■ WHAT TO PRODUCE ■
Write out word for word each line from the top of the material through the line that has "To learn more". Pictures do not go in.

■ DATA SHOWN ■

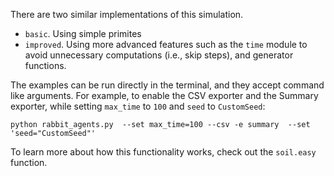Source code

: There are two similar implementations of this simulation.

- `basic`. Using simple primites
- `improved`. Using more advanced features such as the `time` module to avoid unnecessary computations (i.e., skip steps), and generator functions.

The examples can be run directly in the terminal, and they accept command like arguments.
For example, to enable the CSV exporter and the Summary exporter, while setting `max_time` to `100` and `seed` to `CustomSeed`:

```
python rabbit_agents.py  --set max_time=100 --csv -e summary  --set 'seed="CustomSeed"'
```

To learn more about how this functionality works, check out the `soil.easy` function.


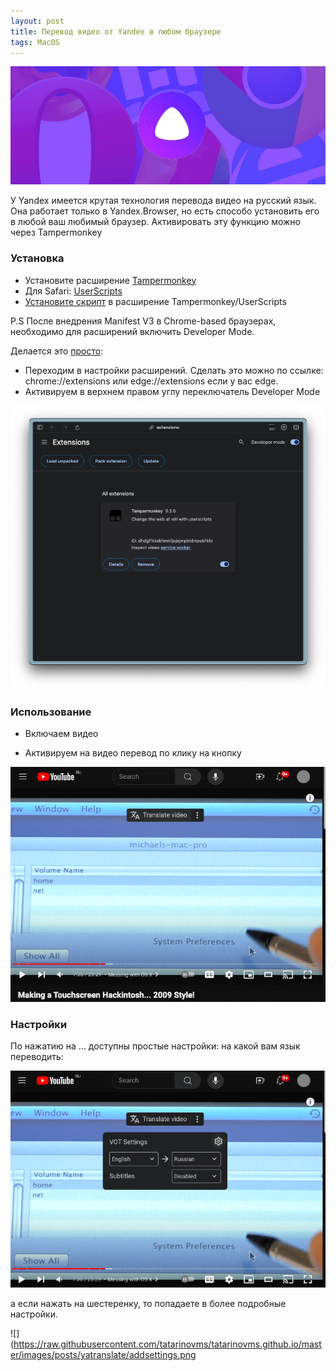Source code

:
 ```yaml
---
layout: post
title: Перевод видео от Yandex в любом браузере
tags: MacOS
---
```

![](https://raw.githubusercontent.com/tatarinovms/tatarinovms.github.io/master/images/posts/yatranslate/logo.png)

У Yandex имеется крутая технология перевода видео на русский язык. Она работает только в Yandex.Browser, но есть способо установить его в любой ваш любимый браузер. Активировать эту функцию можно через Tampermonkey

### Установка

- Установите расширение [Tampermonkey](https://www.tampermonkey.net/)
- Для Safari: [UserScripts](https://apps.apple.com/app/userscripts/id1463298887)
- [Установите скрипт](https://raw.githubusercontent.com/ilyhalight/voice-over-translation/master/dist/vot-cloudflare.user.js) в расширение Tampermonkey/UserScripts

 P.S После внедрения Manifest V3 в Chrome-based браузерах, необходимо для расширений включить Developer Mode. 
 
 Делается это [просто](https://www.tampermonkey.net/faq.php#Q209):

 - Переходим в настройки расширений. Сделать это можно по ссылке: chrome://extensions или edge://extensions если у вас edge.
 - Активируем в верхнем правом углу переключатель Developer Mode

![](https://raw.githubusercontent.com/tatarinovms/tatarinovms.github.io/master/images/posts/yatranslate/dm.png)

### Использование

- Включаем видео

- Активируем на видео перевод по клику на кнопку

![](https://raw.githubusercontent.com/tatarinovms/tatarinovms.github.io/master/images/posts/yatranslate/tr.png)

### Настройки

По нажатию на ... доступны простые настройки: на какой вам язык переводить:

![](https://raw.githubusercontent.com/tatarinovms/tatarinovms.github.io/master/images/posts/yatranslate/settings.png)

а если нажать на шестеренку, то попадаете в более подробные настройки.

![](https://raw.githubusercontent.com/tatarinovms/tatarinovms.github.io/master/images/posts/yatranslate/addsettings.png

■ PROBLEM SOLUTION ■
Source code

: There are two similar implementations of this simulation.

- `basic`. Using simple primites
- `improved`. Using more advanced features such as the `time` module to avoid unnecessary computations (i.e., skip steps), and generator functions.

The examples can be run directly in the terminal, and they accept command like arguments.
For example, to enable the CSV exporter and the Summary exporter, while setting `max_time` to `100` and `seed` to `CustomSeed`:

```
python rabbit_agents.py  --set max_time=100 --csv -e summary  --set 'seed="CustomSeed"'
```

To learn more about how this functionality works, check out the `soil.easy` function.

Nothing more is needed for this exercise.